Day in the life: daycare edition

Bella Engebretson

These are a few of the workers at First Adventure Learning Center.

Bella Engebretson, Staff Writer

After a long, tiring day of school, I head over to work to wrangle all the children. I walk in the door and immediately want to leave. My ears are ringing the second I walk in, from the high pitched cries coming from the baby rooms to the older kids yelling over toys. My boss tells me what room to go in, which is always the annoying two year old room. All of the kids whine, cry and complain. They say “I want m&m, I want water, I want mom.” All I want is for the kids to be quiet and listen, but that is too much to ask apparently. 

You would think that three hours would pass by fast, but you are very wrong. Time passes by so slow; it is like a sloth is controlling the clock. After doing four-o-clock diapers because everyone else refuses to do it, I smell worse than the trash can overflowing with dirty diapers. Sometimes I think to myself, “Why did I decide to work at a daycare?” I love my job, do not get me wrong, but some days the stench of poopy diapers filling the bathrooms and the bleach stains on my clothes from all of the cleaning, makes me regret it. 

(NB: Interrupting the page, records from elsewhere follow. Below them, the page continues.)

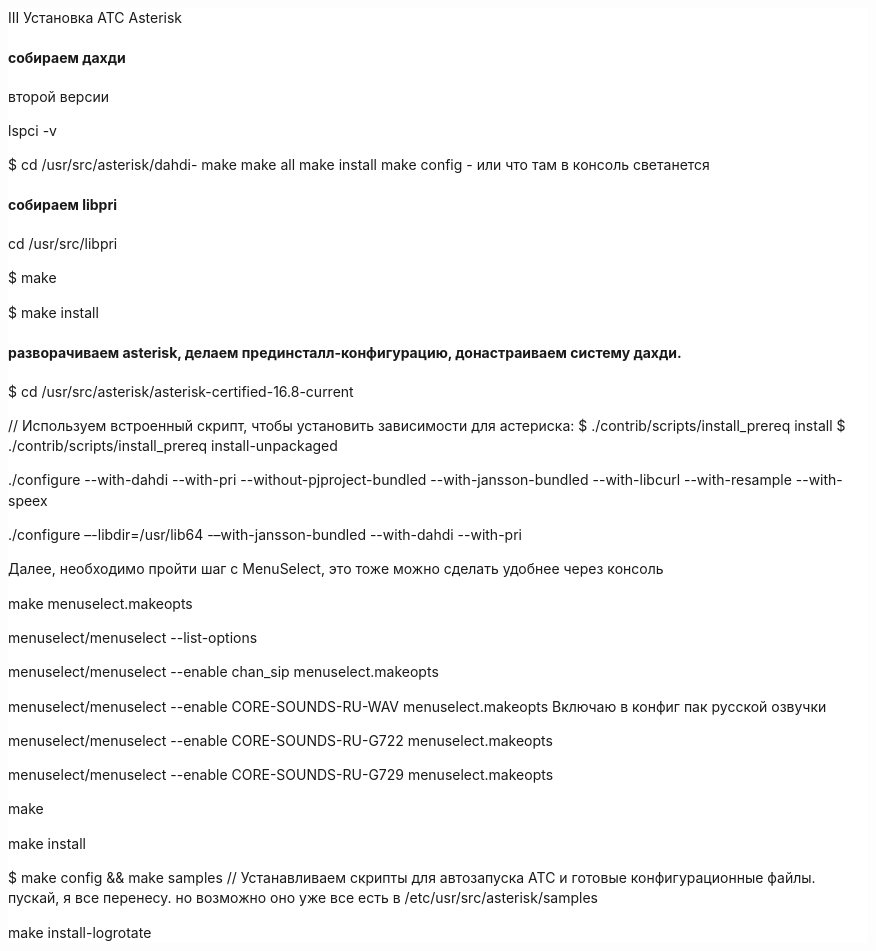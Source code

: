 
III Установка АТС Asterisk

#### собираем дахди
второй версии

lspci -v

$ cd /usr/src/asterisk/dahdi-
 make
 make all
 make install
 make config  - или что там в консоль светанется


#### собираем libpri

cd /usr/src/libpri

$ make

$ make install

#### разворачиваем asterisk, делаем прединсталл-конфигурацию, донастраиваем систему дахди. 

$ cd /usr/src/asterisk/asterisk-certified-16.8-current

// Используем встроенный скрипт, чтобы установить зависимости для астериска:
$ ./contrib/scripts/install_prereq install
$ ./contrib/scripts/install_prereq install-unpackaged

 ./configure --with-dahdi --with-pri --without-pjproject-bundled --with-jansson-bundled --with-libcurl --with-resample --with-speex

./configure –-libdir=/usr/lib64 -–with-jansson-bundled --with-dahdi --with-pri

Далее, необходимо пройти шаг c MenuSelect, это тоже можно сделать удобнее через консоль

make menuselect.makeopts

menuselect/menuselect --list-options

menuselect/menuselect --enable chan_sip menuselect.makeopts

menuselect/menuselect --enable CORE-SOUNDS-RU-WAV  menuselect.makeopts Включаю в конфиг пак русской озвучки

menuselect/menuselect --enable CORE-SOUNDS-RU-G722   menuselect.makeopts

menuselect/menuselect --enable CORE-SOUNDS-RU-G729   menuselect.makeopts

make

make install

$ make config && make samples  // Устанавливаем скрипты для автозапуска АТС и готовые конфигурационные файлы. 
пускай, я все перенесу. но возможно оно уже все есть в /etc/usr/src/asterisk/samples


make install-logrotate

I love some of the kids at the daycare. Let me get it straight. I have about five favorite kids. There are about 175 kids in the whole center, does that say anything about the kids? Maybe it says something about me more than it does the kids. I am not necessarily picky about who I like and do not like, but being surrounded by the same kids who try to bite you every day for taking their toy away gets old. I know it sounds mean but if you were around some of these kids, you would understand. 

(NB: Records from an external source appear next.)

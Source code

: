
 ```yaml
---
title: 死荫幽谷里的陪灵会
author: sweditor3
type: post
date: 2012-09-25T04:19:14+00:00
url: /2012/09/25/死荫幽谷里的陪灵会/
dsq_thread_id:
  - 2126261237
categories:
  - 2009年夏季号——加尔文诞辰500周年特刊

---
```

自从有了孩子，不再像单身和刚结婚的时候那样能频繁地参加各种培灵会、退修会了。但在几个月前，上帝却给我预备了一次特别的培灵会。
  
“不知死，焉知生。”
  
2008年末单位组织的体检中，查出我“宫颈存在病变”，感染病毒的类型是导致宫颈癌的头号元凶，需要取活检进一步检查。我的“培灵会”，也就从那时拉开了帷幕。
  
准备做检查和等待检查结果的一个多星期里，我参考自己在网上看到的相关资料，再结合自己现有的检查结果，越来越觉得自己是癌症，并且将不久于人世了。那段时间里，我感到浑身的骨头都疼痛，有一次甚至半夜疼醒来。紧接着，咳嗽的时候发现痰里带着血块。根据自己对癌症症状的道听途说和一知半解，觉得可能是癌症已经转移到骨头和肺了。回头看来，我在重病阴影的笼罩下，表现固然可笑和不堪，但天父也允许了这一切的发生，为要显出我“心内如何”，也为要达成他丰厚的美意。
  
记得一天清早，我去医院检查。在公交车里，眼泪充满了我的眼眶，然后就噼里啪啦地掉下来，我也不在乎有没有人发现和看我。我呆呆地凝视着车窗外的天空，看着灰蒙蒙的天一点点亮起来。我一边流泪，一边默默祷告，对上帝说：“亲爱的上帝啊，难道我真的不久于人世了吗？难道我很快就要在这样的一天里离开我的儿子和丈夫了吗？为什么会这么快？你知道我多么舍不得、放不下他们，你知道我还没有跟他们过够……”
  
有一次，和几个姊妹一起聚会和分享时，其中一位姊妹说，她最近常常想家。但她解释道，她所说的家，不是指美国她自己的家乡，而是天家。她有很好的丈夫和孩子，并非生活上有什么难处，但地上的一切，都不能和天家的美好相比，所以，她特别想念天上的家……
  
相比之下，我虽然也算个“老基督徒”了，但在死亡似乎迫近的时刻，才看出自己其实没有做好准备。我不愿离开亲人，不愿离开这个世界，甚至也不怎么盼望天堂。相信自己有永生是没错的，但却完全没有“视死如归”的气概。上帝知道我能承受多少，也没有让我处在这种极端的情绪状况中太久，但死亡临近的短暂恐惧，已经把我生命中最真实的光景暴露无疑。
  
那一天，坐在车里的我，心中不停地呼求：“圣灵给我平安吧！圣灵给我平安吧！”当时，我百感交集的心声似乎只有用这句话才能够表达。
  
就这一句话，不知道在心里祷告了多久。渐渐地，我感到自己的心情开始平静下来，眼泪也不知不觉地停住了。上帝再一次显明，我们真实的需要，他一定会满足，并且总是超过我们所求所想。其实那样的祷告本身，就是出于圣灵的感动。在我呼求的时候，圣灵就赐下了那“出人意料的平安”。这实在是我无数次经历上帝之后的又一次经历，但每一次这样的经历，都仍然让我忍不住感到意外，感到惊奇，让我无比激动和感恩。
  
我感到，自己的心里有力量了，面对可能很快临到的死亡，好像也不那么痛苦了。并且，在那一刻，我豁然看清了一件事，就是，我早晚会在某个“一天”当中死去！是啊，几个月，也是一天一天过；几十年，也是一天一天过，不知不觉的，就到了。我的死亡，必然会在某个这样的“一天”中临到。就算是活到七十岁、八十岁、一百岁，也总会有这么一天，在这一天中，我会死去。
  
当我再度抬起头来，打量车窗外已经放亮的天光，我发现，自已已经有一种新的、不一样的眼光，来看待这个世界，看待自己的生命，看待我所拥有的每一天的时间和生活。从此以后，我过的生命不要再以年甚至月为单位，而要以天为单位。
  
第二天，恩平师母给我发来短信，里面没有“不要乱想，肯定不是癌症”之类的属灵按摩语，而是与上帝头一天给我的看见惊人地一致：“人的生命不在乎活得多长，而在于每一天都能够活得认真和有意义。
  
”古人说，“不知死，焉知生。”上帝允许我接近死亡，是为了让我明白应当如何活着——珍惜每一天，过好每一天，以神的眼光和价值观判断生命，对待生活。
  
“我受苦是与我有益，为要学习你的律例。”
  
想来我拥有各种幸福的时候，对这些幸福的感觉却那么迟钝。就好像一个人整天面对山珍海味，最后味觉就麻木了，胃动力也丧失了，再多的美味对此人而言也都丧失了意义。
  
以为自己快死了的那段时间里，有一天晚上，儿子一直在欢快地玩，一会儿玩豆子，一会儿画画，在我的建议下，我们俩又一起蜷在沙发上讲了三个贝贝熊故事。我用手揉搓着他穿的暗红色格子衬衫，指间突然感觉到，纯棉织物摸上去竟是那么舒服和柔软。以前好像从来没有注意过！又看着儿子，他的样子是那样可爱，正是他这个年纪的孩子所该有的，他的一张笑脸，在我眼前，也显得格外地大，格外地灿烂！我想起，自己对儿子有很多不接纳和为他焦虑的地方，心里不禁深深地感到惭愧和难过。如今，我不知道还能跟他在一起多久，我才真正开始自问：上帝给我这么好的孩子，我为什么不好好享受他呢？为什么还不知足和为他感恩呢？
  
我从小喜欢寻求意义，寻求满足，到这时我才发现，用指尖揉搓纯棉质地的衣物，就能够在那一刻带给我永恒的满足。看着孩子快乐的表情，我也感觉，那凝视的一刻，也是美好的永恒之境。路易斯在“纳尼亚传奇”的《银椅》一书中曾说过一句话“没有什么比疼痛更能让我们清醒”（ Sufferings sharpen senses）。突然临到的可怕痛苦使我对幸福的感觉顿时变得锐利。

The three hours go by and it is time to clean, yay. There are many chores that need to be done like vacuuming, sweeping, wiping down not even remotely dirty windows. The most hated cleaning duty is bleach buckets. The bucket ¾ full of bleach, dripping down the sides, falling onto your new, grey, Nike sweatpants. Not to mention I ruined both pairs of my grey sweatpants from this job. 

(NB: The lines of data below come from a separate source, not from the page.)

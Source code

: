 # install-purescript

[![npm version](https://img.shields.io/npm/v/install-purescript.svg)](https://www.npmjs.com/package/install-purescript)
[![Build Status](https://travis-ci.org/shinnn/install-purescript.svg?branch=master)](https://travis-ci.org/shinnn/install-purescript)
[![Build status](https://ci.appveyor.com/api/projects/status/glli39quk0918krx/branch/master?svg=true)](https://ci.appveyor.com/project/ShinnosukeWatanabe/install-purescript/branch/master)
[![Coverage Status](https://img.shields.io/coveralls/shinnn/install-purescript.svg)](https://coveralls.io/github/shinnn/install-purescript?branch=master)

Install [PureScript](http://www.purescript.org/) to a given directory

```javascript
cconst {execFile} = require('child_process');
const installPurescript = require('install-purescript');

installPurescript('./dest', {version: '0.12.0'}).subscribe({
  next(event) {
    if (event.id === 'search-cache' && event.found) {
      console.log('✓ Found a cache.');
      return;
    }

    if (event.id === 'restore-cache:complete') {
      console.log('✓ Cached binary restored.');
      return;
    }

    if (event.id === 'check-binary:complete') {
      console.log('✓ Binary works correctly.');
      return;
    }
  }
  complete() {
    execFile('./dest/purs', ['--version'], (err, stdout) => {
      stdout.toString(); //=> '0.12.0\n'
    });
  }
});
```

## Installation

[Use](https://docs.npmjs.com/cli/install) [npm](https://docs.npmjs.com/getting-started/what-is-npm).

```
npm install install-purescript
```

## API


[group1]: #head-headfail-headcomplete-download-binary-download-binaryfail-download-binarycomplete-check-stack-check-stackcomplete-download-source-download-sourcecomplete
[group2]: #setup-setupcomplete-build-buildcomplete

It may seem like I hate everything about it, but this job has given me many new friendships that I am very grateful for, along with all of the kids I have met and grown bonds with. Being someone that the kids can trust is something that is very important to me. I want the kids to remember who I am and be comfortable around me. Even the days I hate going to work, the days I have to do the horrific bleach buckets and deal with the annoying two year old room, I am very thankful for this job and the many things it has taught me.